Start of Data listing

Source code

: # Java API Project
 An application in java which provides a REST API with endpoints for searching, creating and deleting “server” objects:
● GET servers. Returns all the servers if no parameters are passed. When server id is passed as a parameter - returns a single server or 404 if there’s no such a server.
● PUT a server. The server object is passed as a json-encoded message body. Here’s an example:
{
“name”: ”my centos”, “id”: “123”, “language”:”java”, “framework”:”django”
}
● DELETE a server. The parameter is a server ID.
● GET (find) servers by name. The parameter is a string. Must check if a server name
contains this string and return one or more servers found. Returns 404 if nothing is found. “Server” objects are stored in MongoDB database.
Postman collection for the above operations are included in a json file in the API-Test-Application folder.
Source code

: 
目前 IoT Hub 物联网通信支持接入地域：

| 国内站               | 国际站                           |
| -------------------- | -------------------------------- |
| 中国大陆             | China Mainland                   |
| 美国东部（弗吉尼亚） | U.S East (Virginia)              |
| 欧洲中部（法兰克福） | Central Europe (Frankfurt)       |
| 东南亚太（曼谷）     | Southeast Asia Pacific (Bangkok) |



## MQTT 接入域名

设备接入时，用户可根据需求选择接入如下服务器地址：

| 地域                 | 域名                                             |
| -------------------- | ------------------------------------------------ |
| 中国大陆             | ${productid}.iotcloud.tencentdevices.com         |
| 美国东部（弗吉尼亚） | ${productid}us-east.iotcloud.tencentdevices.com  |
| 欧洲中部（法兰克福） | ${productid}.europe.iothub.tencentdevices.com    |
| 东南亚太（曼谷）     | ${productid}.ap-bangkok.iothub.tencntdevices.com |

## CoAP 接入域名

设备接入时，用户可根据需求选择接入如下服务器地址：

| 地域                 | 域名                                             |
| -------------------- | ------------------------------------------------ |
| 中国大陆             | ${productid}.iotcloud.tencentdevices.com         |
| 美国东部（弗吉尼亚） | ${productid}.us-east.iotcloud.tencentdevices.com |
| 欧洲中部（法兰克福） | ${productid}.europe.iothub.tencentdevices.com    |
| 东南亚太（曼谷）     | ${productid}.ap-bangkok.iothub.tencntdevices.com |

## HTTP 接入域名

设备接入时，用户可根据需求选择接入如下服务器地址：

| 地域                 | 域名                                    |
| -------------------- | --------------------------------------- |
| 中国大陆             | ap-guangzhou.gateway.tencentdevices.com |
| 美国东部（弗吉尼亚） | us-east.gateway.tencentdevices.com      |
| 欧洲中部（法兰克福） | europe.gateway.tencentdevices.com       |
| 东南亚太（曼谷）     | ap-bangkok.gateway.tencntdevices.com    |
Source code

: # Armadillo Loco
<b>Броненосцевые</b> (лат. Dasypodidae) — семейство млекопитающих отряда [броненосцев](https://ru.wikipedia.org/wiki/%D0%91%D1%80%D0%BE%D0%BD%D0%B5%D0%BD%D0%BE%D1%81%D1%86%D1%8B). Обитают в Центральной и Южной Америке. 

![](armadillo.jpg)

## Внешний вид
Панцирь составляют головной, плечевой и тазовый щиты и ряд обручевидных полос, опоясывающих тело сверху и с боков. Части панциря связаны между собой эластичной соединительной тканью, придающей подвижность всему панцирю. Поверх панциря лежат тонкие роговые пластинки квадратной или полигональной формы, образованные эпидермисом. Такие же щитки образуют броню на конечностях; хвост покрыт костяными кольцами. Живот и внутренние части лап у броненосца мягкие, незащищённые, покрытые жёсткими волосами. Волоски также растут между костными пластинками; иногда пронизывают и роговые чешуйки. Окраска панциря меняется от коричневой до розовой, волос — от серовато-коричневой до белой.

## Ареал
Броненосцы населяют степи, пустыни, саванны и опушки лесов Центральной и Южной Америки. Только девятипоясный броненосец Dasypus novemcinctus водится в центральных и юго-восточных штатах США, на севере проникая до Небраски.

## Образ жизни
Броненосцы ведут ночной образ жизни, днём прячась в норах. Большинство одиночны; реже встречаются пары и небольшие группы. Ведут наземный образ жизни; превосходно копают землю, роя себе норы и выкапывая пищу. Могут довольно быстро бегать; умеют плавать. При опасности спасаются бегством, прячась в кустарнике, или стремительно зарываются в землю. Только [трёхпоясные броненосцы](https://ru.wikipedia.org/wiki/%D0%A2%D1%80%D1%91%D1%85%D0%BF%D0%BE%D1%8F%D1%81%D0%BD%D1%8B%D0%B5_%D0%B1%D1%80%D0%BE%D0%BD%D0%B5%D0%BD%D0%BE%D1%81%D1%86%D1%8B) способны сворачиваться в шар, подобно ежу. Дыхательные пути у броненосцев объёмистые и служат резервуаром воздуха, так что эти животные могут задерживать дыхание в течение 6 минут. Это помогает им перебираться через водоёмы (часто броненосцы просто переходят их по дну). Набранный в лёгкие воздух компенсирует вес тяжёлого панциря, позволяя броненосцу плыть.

End of Data listing

■ **Exercise details**
Reproduce each line above without any alteration.

■ **Exercise answer**
Source code

: # Java API Project
 An application in java which provides a REST API with endpoints for searching, creating and deleting “server” objects:
● GET servers. Returns all the servers if no parameters are passed. When server id is passed as a parameter - returns a single server or 404 if there’s no such a server.
● PUT a server. The server object is passed as a json-encoded message body. Here’s an example:
{
“name”: ”my centos”, “id”: “123”, “language”:”java”, “framework”:”django”
}
● DELETE a server. The parameter is a server ID.
● GET (find) servers by name. The parameter is a string. Must check if a server name
contains this string and return one or more servers found. Returns 404 if nothing is found. “Server” objects are stored in MongoDB database.
Postman collection for the above operations are included in a json file in the API-Test-Application folder.
Source code

: 
目前 IoT Hub 物联网通信支持接入地域：

| 国内站               | 国际站                           |
| -------------------- | -------------------------------- |
| 中国大陆             | China Mainland                   |
| 美国东部（弗吉尼亚） | U.S East (Virginia)              |
| 欧洲中部（法兰克福） | Central Europe (Frankfurt)       |
| 东南亚太（曼谷）     | Southeast Asia Pacific (Bangkok) |



## MQTT 接入域名

设备接入时，用户可根据需求选择接入如下服务器地址：

| 地域                 | 域名                                             |
| -------------------- | ------------------------------------------------ |
| 中国大陆             | ${productid}.iotcloud.tencentdevices.com         |
| 美国东部（弗吉尼亚） | ${productid}us-east.iotcloud.tencentdevices.com  |
| 欧洲中部（法兰克福） | ${productid}.europe.iothub.tencentdevices.com    |
| 东南亚太（曼谷）     | ${productid}.ap-bangkok.iothub.tencntdevices.com |

## CoAP 接入域名

设备接入时，用户可根据需求选择接入如下服务器地址：

| 地域                 | 域名                                             |
| -------------------- | ------------------------------------------------ |
| 中国大陆             | ${productid}.iotcloud.tencentdevices.com         |
| 美国东部（弗吉尼亚） | ${productid}.us-east.iotcloud.tencentdevices.com |
| 欧洲中部（法兰克福） | ${productid}.europe.iothub.tencentdevices.com    |
| 东南亚太（曼谷）     | ${productid}.ap-bangkok.iothub.tencntdevices.com |

## HTTP 接入域名

设备接入时，用户可根据需求选择接入如下服务器地址：

| 地域                 | 域名                                    |
| -------------------- | --------------------------------------- |
| 中国大陆             | ap-guangzhou.gateway.tencentdevices.com |
| 美国东部（弗吉尼亚） | us-east.gateway.tencentdevices.com      |
| 欧洲中部（法兰克福） | europe.gateway.tencentdevices.com       |
| 东南亚太（曼谷）     | ap-bangkok.gateway.tencntdevices.com    |
Source code

: # Armadillo Loco
<b>Броненосцевые</b> (лат. Dasypodidae) — семейство млекопитающих отряда [броненосцев](https://ru.wikipedia.org/wiki/%D0%91%D1%80%D0%BE%D0%BD%D0%B5%D0%BD%D0%BE%D1%81%D1%86%D1%8B). Обитают в Центральной и Южной Америке. 

![](armadillo.jpg)

## Внешний вид
Панцирь составляют головной, плечевой и тазовый щиты и ряд обручевидных полос, опоясывающих тело сверху и с боков. Части панциря связаны между собой эластичной соединительной тканью, придающей подвижность всему панцирю. Поверх панциря лежат тонкие роговые пластинки квадратной или полигональной формы, образованные эпидермисом. Такие же щитки образуют броню на конечностях; хвост покрыт костяными кольцами. Живот и внутренние части лап у броненосца мягкие, незащищённые, покрытые жёсткими волосами. Волоски также растут между костными пластинками; иногда пронизывают и роговые чешуйки. Окраска панциря меняется от коричневой до розовой, волос — от серовато-коричневой до белой.

## Ареал
Броненосцы населяют степи, пустыни, саванны и опушки лесов Центральной и Южной Америки. Только девятипоясный броненосец Dasypus novemcinctus водится в центральных и юго-восточных штатах США, на севере проникая до Небраски.

## Образ жизни
Броненосцы ведут ночной образ жизни, днём прячась в норах. Большинство одиночны; реже встречаются пары и небольшие группы. Ведут наземный образ жизни; превосходно копают землю, роя себе норы и выкапывая пищу. Могут довольно быстро бегать; умеют плавать. При опасности спасаются бегством, прячась в кустарнике, или стремительно зарываются в землю. Только [трёхпоясные броненосцы](https://ru.wikipedia.org/wiki/%D0%A2%D1%80%D1%91%D1%85%D0%BF%D0%BE%D1%8F%D1%81%D0%BD%D1%8B%D0%B5_%D0%B1%D1%80%D0%BE%D0%BD%D0%B5%D0%BD%D0%BE%D1%81%D1%86%D1%8B) способны сворачиваться в шар, подобно ежу. Дыхательные пути у броненосцев объёмистые и служат резервуаром воздуха, так что эти животные могут задерживать дыхание в течение 6 минут. Это помогает им перебираться через водоёмы (часто броненосцы просто переходят их по дну). Набранный в лёгкие воздух компенсирует вес тяжёлого панциря, позволяя броненосцу плыть.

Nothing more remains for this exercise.